> PROVIDED RECORDS:
────────

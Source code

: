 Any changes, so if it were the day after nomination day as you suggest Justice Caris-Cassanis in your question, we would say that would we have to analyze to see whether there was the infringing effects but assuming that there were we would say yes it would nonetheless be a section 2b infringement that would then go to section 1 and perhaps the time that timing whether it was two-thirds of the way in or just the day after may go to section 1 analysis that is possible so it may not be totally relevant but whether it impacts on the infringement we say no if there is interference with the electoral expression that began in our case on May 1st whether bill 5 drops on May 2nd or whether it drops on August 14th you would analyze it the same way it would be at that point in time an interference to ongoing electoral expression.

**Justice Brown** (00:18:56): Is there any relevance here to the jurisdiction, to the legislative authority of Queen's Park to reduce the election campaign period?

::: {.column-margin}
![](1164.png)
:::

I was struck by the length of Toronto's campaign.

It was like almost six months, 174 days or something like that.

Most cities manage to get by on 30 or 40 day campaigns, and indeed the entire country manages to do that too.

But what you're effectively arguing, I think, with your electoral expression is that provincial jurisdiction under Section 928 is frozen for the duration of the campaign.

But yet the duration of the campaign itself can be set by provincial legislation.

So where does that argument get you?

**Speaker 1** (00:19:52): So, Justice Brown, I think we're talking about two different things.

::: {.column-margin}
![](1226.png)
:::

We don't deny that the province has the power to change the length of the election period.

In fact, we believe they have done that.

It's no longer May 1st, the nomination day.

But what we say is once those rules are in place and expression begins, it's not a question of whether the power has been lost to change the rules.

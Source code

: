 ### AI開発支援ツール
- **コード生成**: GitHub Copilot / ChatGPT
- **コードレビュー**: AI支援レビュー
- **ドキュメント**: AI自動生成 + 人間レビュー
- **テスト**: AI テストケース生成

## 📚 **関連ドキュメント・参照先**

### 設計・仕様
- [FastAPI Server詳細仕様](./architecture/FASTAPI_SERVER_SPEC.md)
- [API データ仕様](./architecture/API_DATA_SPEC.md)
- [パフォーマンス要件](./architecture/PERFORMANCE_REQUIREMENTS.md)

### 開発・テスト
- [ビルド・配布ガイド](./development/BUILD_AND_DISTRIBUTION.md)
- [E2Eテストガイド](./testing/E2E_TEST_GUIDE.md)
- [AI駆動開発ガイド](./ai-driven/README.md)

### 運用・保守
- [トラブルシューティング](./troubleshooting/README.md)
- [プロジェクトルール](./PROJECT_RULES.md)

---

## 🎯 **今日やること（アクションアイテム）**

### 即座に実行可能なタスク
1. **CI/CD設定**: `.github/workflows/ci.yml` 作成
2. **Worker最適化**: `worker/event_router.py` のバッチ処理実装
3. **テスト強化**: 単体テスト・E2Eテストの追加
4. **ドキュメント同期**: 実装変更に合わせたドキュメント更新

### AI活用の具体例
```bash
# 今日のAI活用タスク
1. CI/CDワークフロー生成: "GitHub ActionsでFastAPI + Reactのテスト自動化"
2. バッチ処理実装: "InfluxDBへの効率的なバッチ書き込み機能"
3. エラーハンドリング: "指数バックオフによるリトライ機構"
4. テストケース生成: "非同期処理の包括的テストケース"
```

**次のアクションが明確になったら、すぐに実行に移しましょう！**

────────

> WHAT TO DO:
Out of the entries, report each line that contains the word "Brown".

> EXERCISE OUTPUT:
**Justice Brown** (00:18:56): Is there any relevance here to the jurisdiction, to the legislative authority of Queen's Park to reduce the election campaign period?
**Speaker 1** (00:19:52): So, Justice Brown, I think we're talking about two different things.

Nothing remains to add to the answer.